**WORK INSTRUCTION:**
Once the pictures are set aside, reproduce all of the records exactly.

Data entries
_ _ _ _
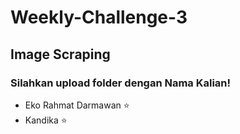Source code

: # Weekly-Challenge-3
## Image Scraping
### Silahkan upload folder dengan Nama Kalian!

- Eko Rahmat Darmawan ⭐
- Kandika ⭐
_ _ _ _
**COMPLETED TASK:**
Source code

: # Weekly-Challenge-3
## Image Scraping
### Silahkan upload folder dengan Nama Kalian!

- Eko Rahmat Darmawan ⭐
- Kandika ⭐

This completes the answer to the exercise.